朝日ラバー <5162> (JQ)はシリコーンゴムや分子接着技術をコア技術として、自動車内装LED照明光源カラーキャップ、医療・衛生用ゴム製品、RFIDタグ用ゴム製品などを展開している。5月9日に18年3月期業績・配当予想の増額修正を発表した。19年3月期も収益拡大が期待される。株価は反発の動きとなりそうだ。なお5月14日に18年3月期決算発表を予定している。
 
■自動車内装LED照明の光源カラーキャップが主力
 
 シリコーンゴムや分子接着技術をコア技術として、自動車内装照明関連の工業用ゴム製品、卓球ラケット用ラバー、医療・衛生用ゴム製品、機能製品のRFIDタグ用ゴム製品などを展開している。17年3月期のセグメント別売上構成比は工業用ゴム事業82%、医療・衛生用ゴム事業19%だった。
 
 自動車内装照明関連は、車載用小型電球の光源カラーキャップ「ASA COLOR LAMPCAP」や、車載用LED照明の光源カラーキャップ「ASA COLOR LED」が主力製品である。車載用「ASA COLOR LED」は高級車向けに加えて、小型車や軽自動車向けにも採用が拡大している。
 
 第12次三カ年中期経営計画「V-2計画」では経営目標値に20年3月期売上高70~80億円、営業利益率8%以上を掲げている。技術開発では、RFIDタグ用ゴム製品で培った技術を活用した簡易睡眠ポリグラフ検査用着衣型ウェアラブルシステム、風車用プラズマ気流制御用電極、視認性に優れ疲労低減特性のある自動車内装照明用LEDなどの開発を推進している。
 
■18年3月期業績・配当予想を増額修正、19年3月期も収益拡大期待
 
 5月9日に18年3月期連結業績予想および配当予想の増額修正を発表した。業績予想は2回目の増額修正である。
 
 修正後の18年3月期連結業績予想は売上高が17年3月期比15.7%増の75億34百万円、営業利益が18.1%増の5億61百万円、経常利益が20.2%増の5億89百万円、純利益が34.6%増の4億59百万円とした。配当予想は期末4円増額して年間20円(第2四半期末6円、期末14円)とした。17年3月期との比較でも4円増配となる。配当性向は19.6%となる。
 
 自動車関連「ASA COLOR LED」受注が海外向けを中心に好調に推移している。研究開発強化や基幹システム入替など事業基盤強化に向けた費用の増加を、増収効果や生産性向上効果で吸収し、補助金収入や税金費用の減少も寄与する。

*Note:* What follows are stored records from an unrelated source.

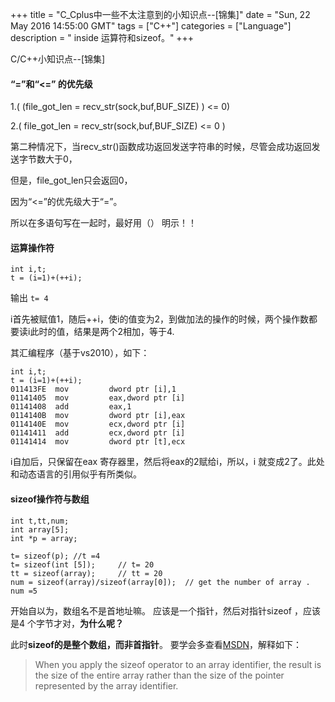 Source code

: +++ 
title = "C_Cplus中一些不太注意到的小知识点--[锦集]" 
date = "Sun, 22 May 2016 14:55:00 GMT" 
tags = ["C++"] 
categories = ["Language"]
description = " inside 运算符和sizeof。" 
+++ 

C/C++小知识点--[锦集]

####  “=”和“<=” 的优先级

1.(   (file_got_len = recv_str(sock,buf,BUF_SIZE) )    <= 0)

2.(     file_got_len = recv_str(sock,buf,BUF_SIZE) <= 0   )

第二种情况下，当recv_str()函数成功返回发送字符串的时候，尽管会成功返回发送字节数大于0，

但是，file_got_len只会返回0，

因为“<=”的优先级大于“=”。

所以在多语句写在一起时，最好用（） 明示！！


####  运算操作符

```
int i,t;
t = (i=1)+(++i);
```
输出
`t= 4
`

i首先被赋值1，随后++i，使i的值变为2，到做加法的操作的时候，两个操作数都要读i此时的值，结果是两个2相加，等于4.

其汇编程序（基于vs2010），如下：

```
int i,t;
t = (i=1)+(++i);
011413FE  mov         dword ptr [i],1
01141405  mov         eax,dword ptr [i]
01141408  add         eax,1
0114140B  mov         dword ptr [i],eax
0114140E  mov         ecx,dword ptr [i]
01141411  add         ecx,dword ptr [i]
01141414  mov         dword ptr [t],ecx

```
i自加后，只保留在eax 寄存器里，然后将eax的2赋给i，所以，i 就变成2了。此处和动态语言的引用似乎有所类似。

####  sizeof操作符与数组

```
int t,tt,num;
int array[5];
int *p = array;

t= sizeof(p); //t =4
t= sizeof(int [5]);     // t= 20
tt = sizeof(array);     // tt = 20
num = sizeof(array)/sizeof(array[0]);  // get the number of array .  num =5
```
开始自以为，数组名不是首地址嘛。 应该是一个指针，然后对指针sizeof ，应该是4
个字节才对，**为什么呢？**

此时**sizeof的是整个数组，而非首指针**。
要学会多查看[MSDN](https://msdn.microsoft.com/en-us/library/0w557fh7.aspx)，解释如下：
> When you apply the sizeof operator to an array identifier, the result is the size of the entire array rather than the size of the pointer represented by the array identifier.



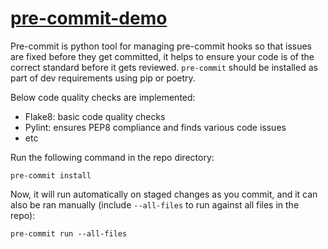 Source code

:# [pre-commit-demo](https://pre-commit.com/)

Pre-commit is python tool for managing pre-commit hooks so that issues are fixed before they get committed, it helps to ensure your code is of the correct standard before it gets reviewed. `pre-commit` should be installed as part of dev requirements using pip or poetry.

Below code quality checks are implemented:
- Flake8: basic code quality checks
- Pylint: ensures PEP8 compliance and finds various code issues
- etc

Run the following command in the repo directory:
```
pre-commit install
```

Now, it will run automatically on staged changes as you commit, and it can also be ran manually (include `--all-files` to run against all files in the repo):
```
pre-commit run --all-files
``` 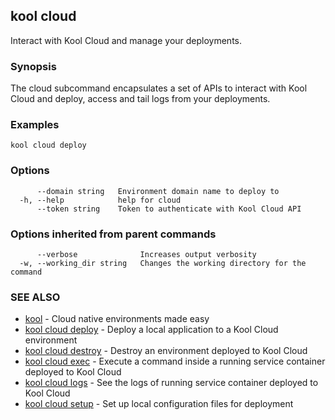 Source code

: ## kool cloud

Interact with Kool Cloud and manage your deployments.

### Synopsis

The cloud subcommand encapsulates a set of APIs to interact with Kool Cloud and deploy, access and tail logs from your deployments.

### Examples

```
kool cloud deploy
```

### Options

```
      --domain string   Environment domain name to deploy to
  -h, --help            help for cloud
      --token string    Token to authenticate with Kool Cloud API
```

### Options inherited from parent commands

```
      --verbose              Increases output verbosity
  -w, --working_dir string   Changes the working directory for the command
```

### SEE ALSO

* [kool](kool)	 - Cloud native environments made easy
* [kool cloud deploy](kool_cloud_deploy)	 - Deploy a local application to a Kool Cloud environment
* [kool cloud destroy](kool_cloud_destroy)	 - Destroy an environment deployed to Kool Cloud
* [kool cloud exec](kool_cloud_exec)	 - Execute a command inside a running service container deployed to Kool Cloud
* [kool cloud logs](kool_cloud_logs)	 - See the logs of running service container deployed to Kool Cloud
* [kool cloud setup](kool_cloud_setup)	 - Set up local configuration files for deployment


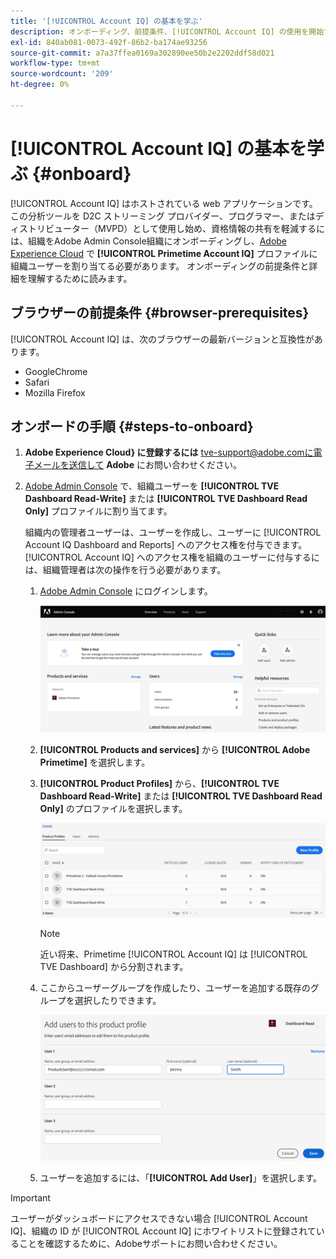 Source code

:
 ```yaml
---
title: '[!UICONTROL Account IQ] の基本を学ぶ'
description: オンボーディング、前提条件、[!UICONTROL Account IQ] の使用を開始する方法について説明します。
exl-id: 840ab081-0073-492f-86b2-ba174ae93256
source-git-commit: a7a37ffea0169a302890ee50b2e2202ddf58d021
workflow-type: tm+mt
source-wordcount: '209'
ht-degree: 0%

---
```


# [!UICONTROL Account IQ] の基本を学ぶ {#onboard}

[!UICONTROL Account IQ] はホストされている web アプリケーションです。 この分析ツールを D2C ストリーミング プロバイダー、プログラマー、またはディストリビューター（MVPD）として使用し始め、資格情報の共有を軽減するには、組織をAdobe Admin Console組織にオンボーディングし、[Adobe Experience Cloud](https://adminconsole.adobe.com/) で **[!UICONTROL Primetime Account IQ]** プロファイルに組織ユーザーを割り当てる必要があります。 オンボーディングの前提条件と詳細を理解するために読みます。

## ブラウザーの前提条件 {#browser-prerequisites}

[!UICONTROL Account IQ] は、次のブラウザーの最新バージョンと互換性があります。

* GoogleChrome
* Safari
* Mozilla Firefox

## オンボードの手順 {#steps-to-onboard}

1. **Adobe Experience Cloud} に登録するには** tve-support@adobe.comに電子メールを送信して **Adobe** にお問い合わせください。

1. [Adobe Admin Console](https://adminconsole.adobe.com/) で、組織ユーザーを **[!UICONTROL TVE Dashboard Read-Write]** または **[!UICONTROL TVE Dashboard Read Only]** プロファイルに割り当てます。

   組織内の管理者ユーザーは、ユーザーを作成し、ユーザーに [!UICONTROL Account IQ Dashboard and Reports] へのアクセス権を付与できます。 [!UICONTROL Account IQ] へのアクセス権を組織のユーザーに付与するには、組織管理者は次の操作を行う必要があります。

   1. [Adobe Admin Console](https://adminconsole.adobe.com/) にログインします。


      ![](assets/admin-console.png)

   1. **[!UICONTROL Products and services]** から **[!UICONTROL Adobe Primetime]** を選択します。

   1. **[!UICONTROL Product Profiles]** から、**[!UICONTROL TVE Dashboard Read-Write]** または **[!UICONTROL TVE Dashboard Read Only]** のプロファイルを選択します。

      ![](assets/product-profiles.png)

      >[!NOTE]
      >
      >近い将来、Primetime [!UICONTROL Account IQ] は [!UICONTROL TVE Dashboard] から分割されます。

   1. ここからユーザーグループを作成したり、ユーザーを追加する既存のグループを選択したりできます。

      ![](assets/add-users-2profile.png)

   1. ユーザーを追加するには、「**[!UICONTROL Add User]**」を選択します。

>[!IMPORTANT]
>
>ユーザーがダッシュボードにアクセスできない場合 [!UICONTROL Account IQ]、組織の ID が [!UICONTROL Account IQ] にホワイトリストに登録されていることを確認するために、Adobeサポートにお問い合わせください。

19年3月期も収益拡大が期待される。
 
■株価は反発期待
 
 株価は26週移動平均線を割り込んで戻りの鈍い展開だったが、業績・配当予想の増額修正を好感して反発の動きとなりそうだ。
 
 5月9日の終値1215円を指標面で見ると、前期推定連結PER(会社予想の連結EPS101円98銭で算出)は約12倍、前期推定配当利回り(会社予想の年間20円で算出)は約1.6%、前々期実績連結PBR(前々期実績連結BPS880円48銭で算出)は約1.4倍である。時価総額は約56億円である。(情報提供:日本インタビュ新聞社=Media-IR)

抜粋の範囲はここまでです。